Please note that some version of these problems may exist somewhere as there is a tendency of familiar ideas to echo through the brain. May be I have read something like this somewhere in the past. At any rate, this is just some musing for fun.

Problem 1

A connected, directed graph is called a ‘Calcutta Graph’ if degree of every vertex is 3, each vertex has exactly two incoming edges and one outgoing edge.

Suppose G is a Calcutta Graph with n vertices. Then at most how many directed circuits can G have?

Problem 2

A $n \times n$ grid is made up of $n^2$ squares. In each square you are allowed to draw one diagonal.
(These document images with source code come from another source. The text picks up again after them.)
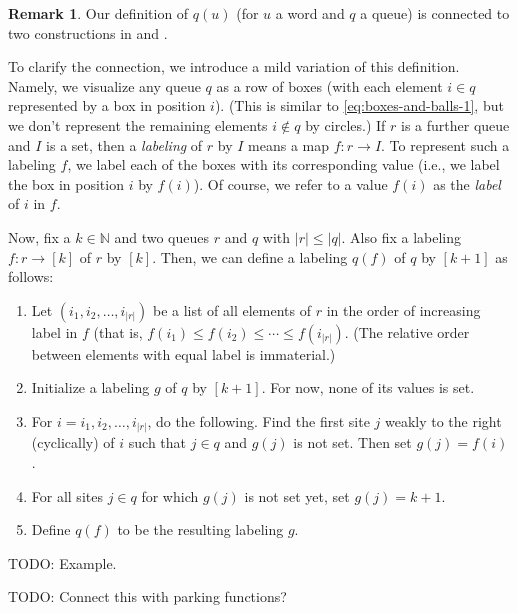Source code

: \documentclass[reqno]{amsart}
\newcommand{\0}{\phantom{c}}
\newcommand{\NN}{\mathbb{N}}
\newcommand{\abs}[1]{\left| #1 \right|}
\newcommand{\tup}[1]{\left( #1 \right)}
\newcommand{\ive}[1]{\left[ #1 \right]}
\newcommand{\defn}[1]{{\color{darkred}\emph{#1}}} %
\theoremstyle{plain}
\theoremstyle{definition}
\newtheorem{remark}[thm]{Remark}
\numberwithin{equation}{section}
\begin{document}
\begin{remark} \label{rmk:queue-relations}
Our definition of $q(u)$ (for $u$ a word and $q$ a queue) is connected
to two constructions in \cite{AasLin17} and \cite{AssSea18}.

To clarify the connection, we introduce a mild variation of this definition. %
Namely, we visualize any queue $q$ as a row of boxes (with each element $i \in q$ represented by a box in position $i$).
(This is similar to \eqref{eq:boxes-and-balls-1}, but we don't represent the remaining elements $i \notin q$ by circles.)
If $r$ is a further queue and $I$ is a set, then a \defn{labeling} of $r$ by $I$ means a map $f : r \to I$.
To represent such a labeling $f$, we label each of the boxes with its corresponding value (i.e., we label the box in position $i$ by $f\tup{i}$).
Of course, we refer to a value $f \tup{i}$ as the \defn{label} of $i$ in $f$.

Now, fix a $k \in \NN$ and two queues $r$ and $q$ with $\abs{r} \leq \abs{q}$. Also fix a labeling $f : r \to \ive{k}$ of $r$ by $\ive{k}$.
Then, we can define a labeling \defn{$q(f)$} of $q$ by $\ive{k+1}$ as follows:
\begin{enumerate}
\item Let $\tup{i_1, i_2, \ldots, i_{\abs{r}}}$ be a list of all elements of $r$ in the order of increasing label in $f$ (that is, $f(i_1) \leq f(i_2) \leq \cdots \leq f(i_{\abs{r}})$.
 (The relative order between elements with equal label is immaterial.)

\item Initialize a labeling $g$ of $q$ by $\ive{k+1}$. For now, none of its values is set.

\item For $i = i_1, i_2, \ldots, i_{\abs{r}}$, do the following.
    Find the first site $j$ weakly to the right (cyclically) of $i$ such that $j \in q$ and $g\tup{j}$ is not set.
    Then set $g\tup{j} = f\tup{i}$.

\item For all sites $j \in q$ for which $g \tup{j}$ is not set yet, set $g \tup{j} = k+1$.

\item Define $q(f)$ to be the resulting labeling $g$.
\end{enumerate}

TODO: Example.

TODO: Connect this with parking functions?


\end{remark}
\end{document}
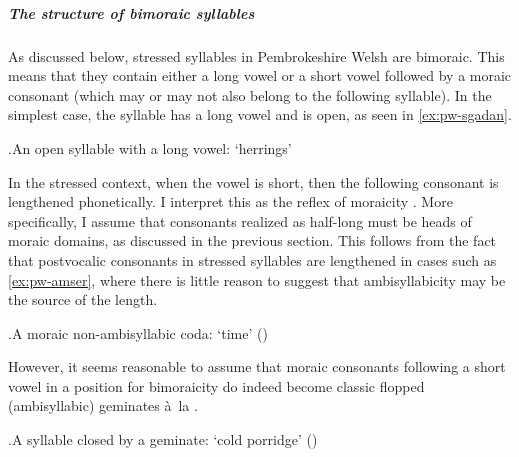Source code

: \subparagraph{The structure of bimoraic syllables}
\label{sec:struct-bimor-syll}

As discussed below, stressed syllables in Pembrokeshire Welsh are bimoraic. This means that they contain either a long vowel or a short vowel followed by a moraic consonant (which may or may not also belong to the following syllable). In the simplest case, the syllable has a long vowel and is open, as seen in \ref{ex:pw-sgadan}.

\ex.\label{ex:pw-sgadan}An open syllable with a long vowel: \ipa{[ˈskaːdan]} `herrings'\\

In the stressed context, when the vowel is short, then the following consonant is lengthened phonetically. I interpret this as the reflex of moraicity \citep[\cfm][]{broselow97:_syllab}. More specifically, I assume that consonants realized as half\hyp long must be heads of moraic domains, as discussed in the previous section. This follows from the fact that postvocalic consonants in stressed syllables are lengthened in cases such as \cref{ex:pw-amser}, where there is little reason to suggest that ambisyllabicity may be the source of the length.

\ex.\label{ex:pw-amser}A moraic non-ambisyllabic coda: \ipa{[ˈamser]} `time' ()\\


However, it seems reasonable to assume that moraic consonants following a short vowel in a position for bimoraicity do indeed become classic flopped (ambisyllabic) geminates à~la \citet{hyman85}.

\ex.\label{ex:pw-sopas}A syllable closed by a geminate: \ipa{[ˈsopas]} `cold porridge' ()\\

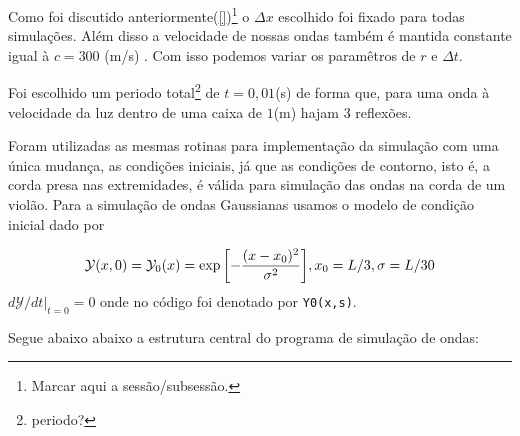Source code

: \documentclass[a4paper, 11pt]{article}
\begin{document}
Como foi discutido anteriormente(\ref{})\footnote{Marcar aqui a sessão/subsessão.} o $\Delta x$ escolhido
foi fixado para todas simulações. Além disso a velocidade de nossas ondas também é mantida constante
igual à \( c = 300\) (m/s)  . Com isso podemos variar os paramêtros de \( r \) e \( \Delta t \). 

Foi escolhido um periodo total\footnote{periodo?} de \( t = 0,01\)(s)  de forma que, para uma onda à velocidade da luz
dentro de uma caixa de \( 1\)(m) hajam 3 reflexões.


Foram utilizadas as mesmas rotinas para implementação da simulação com uma única mudança, as
condições iniciais, já que as condições de contorno, isto é, a corda presa nas extremidades, é
válida para simulação das ondas na corda de um violão. Para a simulação de ondas Gaussianas usamos o
modelo de condição inicial dado por 

\begin{equation}
    \mathcal{Y}(x, 0) = \mathcal{Y}_0 (x) = \exp{\left[- \frac{(x-x_0)^2}{\sigma^2}\right]}, x_0 = L/3, \sigma = L/30 \\
  \label{eq:y_0}
\end{equation}
\( d \mathcal{Y} / d t |_{t = 0} = 0 \)
onde no código foi denotado por  \verb|Y0(x,s)|.


Segue abaixo abaixo a estrutura central do programa de simulação de ondas:
\end{document}
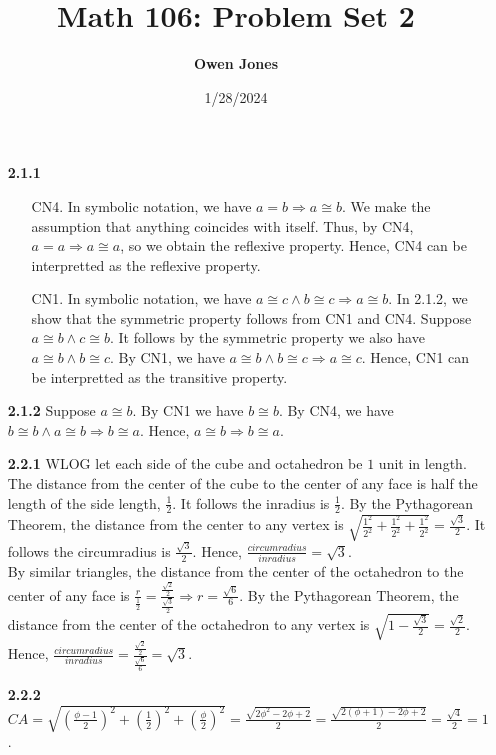 \documentclass[10pt]{article}
\title{\bf Math 106: Problem Set 2}
\date{1/28/2024}
\author{\bf Owen Jones}
\begin{document}
\maketitle
\begin{enumerate}
    \item [\textbf{2.1.1}] \begin{enumerate}
        \item [CN4.] In symbolic notation, we have $a=b\Rightarrow a\cong b$. 
        We make the assumption that anything coincides with itself. 
        Thus, by CN4, $a=a\Rightarrow a\cong a$, so we obtain the reflexive property. 
        Hence, CN4 can be interpretted as the reflexive property.
        \item [CN1.] In symbolic notation, we have $a\cong c\land b\cong c\Rightarrow a\cong b$. 
        In 2.1.2, we show that the symmetric property follows from CN1 and CN4. 
        Suppose $a\cong b\land c\cong b$. 
        It follows by the symmetric property we also have $a\cong b\land b\cong c$. 
        By CN1, we have $a\cong b\land b\cong c\Rightarrow a\cong c$.
        Hence, CN1 can be interpretted as the transitive property.
    \end{enumerate}
    \item [\textbf{2.1.2}] Suppose $a\cong b$. 
    By CN1 we have $b\cong b$. 
    By CN4, we have $b\cong b\land a\cong b\Rightarrow b\cong a$.
    Hence, $a\cong b\Rightarrow b\cong a$.
    \item [\textbf{2.2.1}] WLOG let each side of the cube and octahedron be $1$ unit in length. 
    The distance from the center of the cube to the center of any face is half the length of the side length, $\frac{1}{2}$.
    It follows the inradius is $\frac{1}{2}$. 
    By the Pythagorean Theorem, the distance from the center to any vertex is $\sqrt{\frac{1^2}{2^2}+\frac{1^2}{2^2}+\frac{1^2}{2^2}}=\frac{\sqrt{3}}{2}$.
    It follows the circumradius is $\frac{\sqrt{3}}{2}$.
    Hence, $\frac{circumradius}{inradius}=\sqrt{3}$.\\
    By similar triangles, the distance from the center of the octahedron to the center of any face is $\frac{r}{\frac{1}{2}}=\frac{\frac{\sqrt{2}}{2}}{\frac{\sqrt{3}}{2}}\Rightarrow r=\frac{\sqrt{6}}{6}$.
    By the Pythagorean Theorem, the distance from the center of the octahedron to any vertex is $\sqrt{1-\frac{\sqrt{3}}{2}}=\frac{\sqrt{2}}{2}$.
    Hence, $\frac{circumradius}{inradius}=\frac{\frac{\sqrt{2}}{2}}{\frac{\sqrt{6}}{6}}=\sqrt{3}$.
    \item [\textbf{2.2.2}] $CA=\sqrt{{(\frac{\phi-1}{2})}^2+{(\frac{1}{2})}^2+{(\frac{\phi}{2})}^2}=\frac{\sqrt{2\phi^2-2\phi+2}}{2}=\frac{\sqrt{2(\phi+1)-2\phi+2}}{2}=\frac{\sqrt{4}}{2}=1$.\\

\end{enumerate}
\end{document}
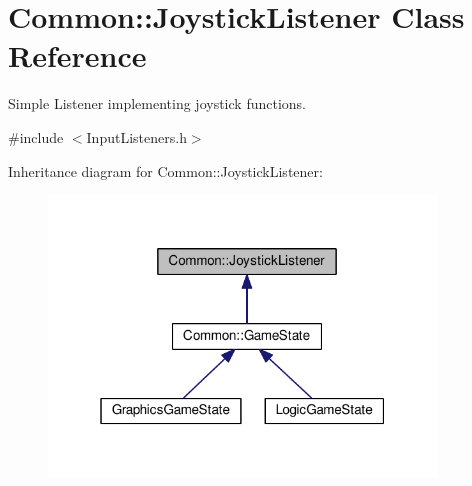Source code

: \hypertarget{class_common_1_1_joystick_listener}{}\section{Common\+:\+:Joystick\+Listener Class Reference}
\label{class_common_1_1_joystick_listener}


Simple Listener implementing joystick functions.  




{\ttfamily \#include $<$Input\+Listeners.\+h$>$}



Inheritance diagram for Common\+:\+:Joystick\+Listener\+:\nopagebreak
\begin{figure}[H]
\begin{center}
\leavevmode
\includegraphics[width=292pt]{class_common_1_1_joystick_listener__inherit__graph}
\end{center}
\end{figure}
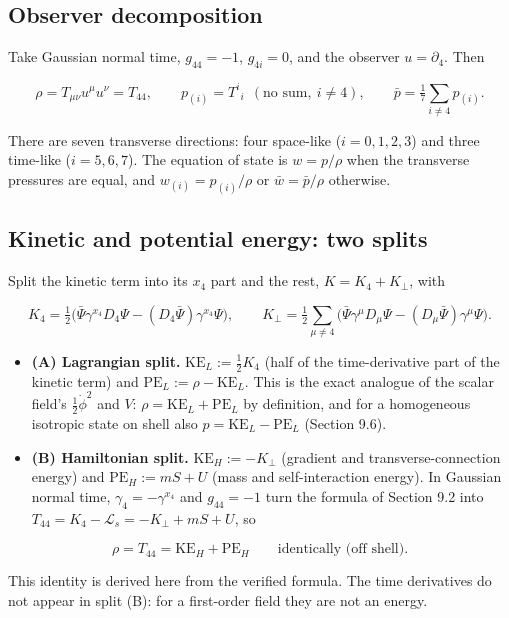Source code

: \documentclass[11pt]{article}
\begin{document}
\subsection{Observer decomposition}

Take Gaussian normal time, $g_{44}=-1$, $g_{4i}=0$, and the observer $u=\partial_4$. Then

\[
\rho=T_{\mu\nu}u^\mu u^\nu=T_{44},\qquad p_{(i)}=T^i{}_i\ \ (\text{no sum},\ i\ne4),\qquad \bar p=\tfrac17\sum_{i\ne4}p_{(i)} .
\]

There are seven transverse directions: four space-like ($i=0,1,2,3$) and three time-like ($i=5,6,7$). The equation of state is $w=p/\rho$ when the transverse pressures are equal, and $w_{(i)}=p_{(i)}/\rho$ or $\bar w=\bar p/\rho$ otherwise.

\subsection{Kinetic and potential energy: two splits}

Split the kinetic term into its $x_4$ part and the rest, $K=K_4+K_\perp$, with

\[
K_4=\tfrac12\bigl(\bar\Psi\gamma^{x_4}D_4\Psi-(D_4\bar\Psi)\gamma^{x_4}\Psi\bigr),\qquad K_\perp=\tfrac12\sum_{\mu\ne4}\bigl(\bar\Psi\gamma^\mu D_\mu\Psi-(D_\mu\bar\Psi)\gamma^\mu\Psi\bigr).
\]

\begin{itemize}
\item \textbf{(A) Lagrangian split.} $\mathrm{KE}_L:=\tfrac12K_4$ (half of the time-derivative part of the kinetic term) and $\mathrm{PE}_L:=\rho-\mathrm{KE}_L$. This is the exact analogue of the scalar field's $\tfrac12\dot\phi^2$ and $V$: $\rho=\mathrm{KE}_L+\mathrm{PE}_L$ by definition, and for a homogeneous isotropic state on shell also $p=\mathrm{KE}_L-\mathrm{PE}_L$ (Section 9.6).
\item \textbf{(B) Hamiltonian split.} $\mathrm{KE}_H:=-K_\perp$ (gradient and transverse-connection energy) and $\mathrm{PE}_H:=mS+U$ (mass and self-interaction energy). In Gaussian normal time, $\gamma_4=-\gamma^{x_4}$ and $g_{44}=-1$ turn the formula of Section 9.2 into $T_{44}=K_4-\mathcal L_s=-K_\perp+mS+U$, so
\end{itemize}

\[
\rho=T_{44}=\mathrm{KE}_H+\mathrm{PE}_H\qquad\text{identically (off shell)}.
\]

This identity is derived here from the verified formula. The time derivatives do not appear in split (B): for a first-order field they are not an energy.
\end{document}
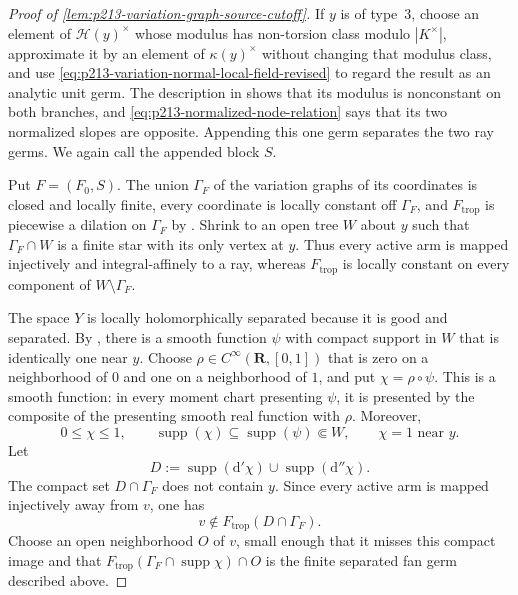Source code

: \begin{proof}[Proof of
\cref{lem:p213-variation-graph-source-cutoff}]
If $y$ is of type~$3$, choose an element of $\mathcal H(y)^\times$ whose
modulus has non-torsion class modulo $|K^\times|$, approximate it by an
element of $\kappa(y)^\times$ without changing that modulus class, and use
\eqref{eq:p213-variation-normal-local-field-revised} to regard the result
as an analytic unit germ.  The description in
\cite[\S4.2.11.2]{Ducros24CurveStructure} shows that its modulus is
nonconstant on both branches, and
\eqref{eq:p213-normalized-node-relation} says that its two normalized
slopes are opposite.  Appending this one germ separates the two ray
germs.  We again call the appended block $S$.

Put $F=(F_0,S)$.  The union $\Gamma_F$ of the variation graphs of its
coordinates is closed and locally finite, every coordinate is locally
constant off $\Gamma_F$, and $F_{\mathrm{trop}}$ is piecewise a dilation
on $\Gamma_F$ by \cite[\S\S4.5.21.1--4.5.21.2]
{Ducros24CurveStructure}.  Shrink to an open tree $W$ about $y$ such that
$\Gamma_F\cap W$ is a finite star with its only vertex at $y$.  Thus every
active arm is mapped injectively and integral-affinely to a ray, whereas
$F_{\mathrm{trop}}$ is locally constant on every component of
$W\setminus\Gamma_F$.

The space $Y$ is locally holomorphically separated because it is good and
separated.  By \cite[Corollary~15.2.5]{CLD25}, there is a smooth function
$\psi$ with compact support in $W$ that is identically one near $y$.
Choose $\rho\in C^\infty(\mathbf R,[0,1])$ that is zero on a neighborhood
of $0$ and one on a neighborhood of $1$, and put $\chi=\rho\circ\psi$.
This is a smooth function: in every moment chart presenting $\psi$, it is
presented by the composite of the presenting smooth real function with
$\rho$.  Moreover,
\[
 0\leq\chi\leq1,\qquad
 \operatorname{supp}(\chi)\subseteq\operatorname{supp}(\psi)\Subset W,
 \qquad \chi=1\text{ near }y.
\]
Let
\[
        D:=\operatorname{supp}(\mathrm d'\chi)
             \cup\operatorname{supp}(\mathrm d''\chi).
\]
The compact set $D\cap\Gamma_F$ does not contain $y$.  Since every active
arm is mapped injectively away from $v$, one has
\[
                v\notin F_{\mathrm{trop}}(D\cap\Gamma_F).
\]
Choose an open neighborhood $O$ of $v$, small enough that it misses this
compact image and that
$F_{\mathrm{trop}}(\Gamma_F\cap\operatorname{supp}\chi)\cap O$ is the
finite separated fan germ described above.


\end{proof}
If $k$ diagonals line-up, end-to-end, then they make a path of length $k$. The figure below shows a $4 \times 4$ grid with a path of length $6$.

Find the maximum number of paths of length $2n$ in a $n \times n$ grid.

Problem 3

Suppose $n$ circles and $n$ (infinite) lines are drawn in the plane such that

  1. No three lines pass through a single point
  2. No three circles pass through a single point
  3. Every pair of circles intersect each other at two distinct points
  4. Every pair of lines intersect each other at one point
  5. Every line cuts every circle at two distinct points.

How many regions are created in this process?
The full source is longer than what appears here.